CommScope intends to offer, subject to market and other
conditions, $200 million aggregate principal amount of its convertible senior
subordinated notes due 2015. In connection with this offering, CommScope intends
to grant the underwriters a 30−day option to purchase up to an additional $30
million principal amount of the notes. The notes will be convertible into shares
of CommScope common stock. The offering price, interest rate, conversion price
and other terms of the notes will be determined by CommScope and the underwriters.
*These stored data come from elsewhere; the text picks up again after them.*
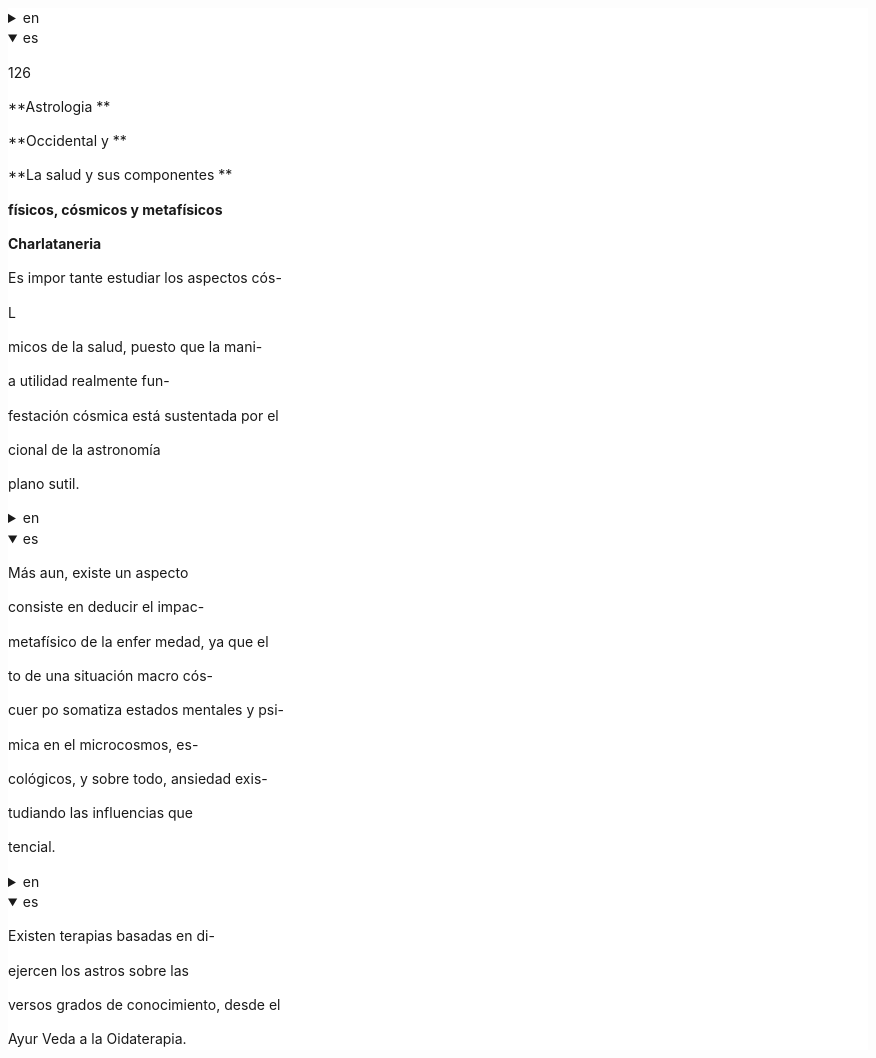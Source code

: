 <details><summary>en</summary></details>

<details open><summary>es</summary>

126

**Astrologia **

**Occidental y **

**La salud y sus componentes **

**físicos, cósmicos y metafísicos**

**Charlataneria**

Es impor tante estudiar los aspectos cós-

L

micos de la salud, puesto que la mani-

a utilidad realmente fun-

festación cósmica está sustentada por el

cional de la astronomía

plano sutil.
</details>

<details><summary>en</summary></details>

<details open><summary>es</summary>

Más aun, existe un aspecto

consiste en deducir el impac-

metafísico de la enfer medad, ya que el

to de una situación macro cós-

cuer po somatiza estados mentales y psi-

mica en el microcosmos, es-

cológicos, y sobre todo, ansiedad exis-

tudiando las influencias que

tencial.
</details>

<details><summary>en</summary></details>

<details open><summary>es</summary>

Existen terapias basadas en di-

ejercen los astros sobre las

versos grados de conocimiento, desde el

Ayur Veda a la Oidaterapia.
</details>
CommScope also intends to offer concurrently, subject to
market and other conditions, eight million shares of its common stock. In connection
with this offering, CommScope intends to grant the underwriters a 30−day option
to purchase an additional 1.2 million shares of common stock. Neither
the notes offering nor the common stock offering is conditioned on consummation
of the other offering.
The net proceeds from the notes offering and common stock
offering will be used to repay a portion of the amounts outstanding under CommScope’s
senior secured credit facilities in conjunction with an amendment to the credit
facilities. To the extent that net proceeds from the two offerings exceed
$400 million, such excess proceeds will be used for general corporate
purposes, including potentially paying down additional indebtedness under CommScope's
credit facilities.
J.P. Morgan Securities Inc., Merrill Lynch & Co. and
Wachovia Capital Markets, LLC are acting as joint book-running managers for
the convertible senior subordinated notes offering, and J.P. Morgan Securities
Inc., Merrill Lynch & Co. and UBS Securities LLC are acting as joint book-running
managers for the common stock offering.
CommScope has filed a registration statement (including
a prospectus and related preliminary prospectus supplements for each offering)
with the U.S. Securities and Exchange Commission (SEC) for the offerings to
which this communication relates. Before you invest, you should read the applicable
preliminary prospectus supplement and the accompanying prospectus, as well as
the documents and other information incorporated therein by reference, for more
complete information about CommScope and these offerings. You may get these
documents for free by visiting IDEA on the SEC website at www.sec.gov. Alternatively,
copies may be obtained from J.P. Morgan Securities Inc., National Statement
Processing, Prospectus Library, 4 Chase Metrotech Center, CS Level, Brooklyn,
NY 11245, (718) 242−8002 or 1-866-430-0686 .
This press release does not constitute an offer to sell
or the solicitation of an offer to buy any convertible senior subordinated notes
or common stock, nor will there be any sale of convertible senior subordinated
notes or common stock in any state or jurisdiction in which such offer, solicitation
or sale would be unlawful prior to registration or qualification under the securities
laws of any such state or jurisdiction.
—END—
About CommScope
CommScope, Inc. (NYSE: CTV) is a world leader in infrastructure
solutions for communication networks. Backed by strong research and development,
CommScope combines technical expertise and proprietary technology with global
manufacturing capability to provide customers with infrastructure solutions
for evolving global communications networks in more than 130 countries around
the world.
Investor Contact:
Phil Armstrong, CommScope +1 828−323−4848
News Media Contact:
Rick Aspan, CommScope +1 708−236−6568 or publicrelations@commscope.com
Forward−Looking Statements
This press release includes forward-looking statements
that are based on information currently available to management and on management's
beliefs, as well as on a number of assumptions concerning future events. Forward-looking
statements are not a guarantee of performance and are subject to a number of
uncertainties and other factors, which could cause the actual results to differ
materially from those currently expected. For a more detailed description of
the factors that could cause such a difference, please see CommScope's filings
with the Securities and Exchange Commission. In providing forward-looking statements,
CommScope does not intend, and is not undertaking any obligation or duty, to
update these statements as a result of new information, future events or otherwise.
Readers are cautioned that there can be no assurance that the proposed
offerings of convertible senior subordinated notes and common stock will be
successfully completed, or as to the terms on which the proposed offerings may
be completed, or that the expected amendments to CommScope’s credit facilities
will become effective in connection with the offerings.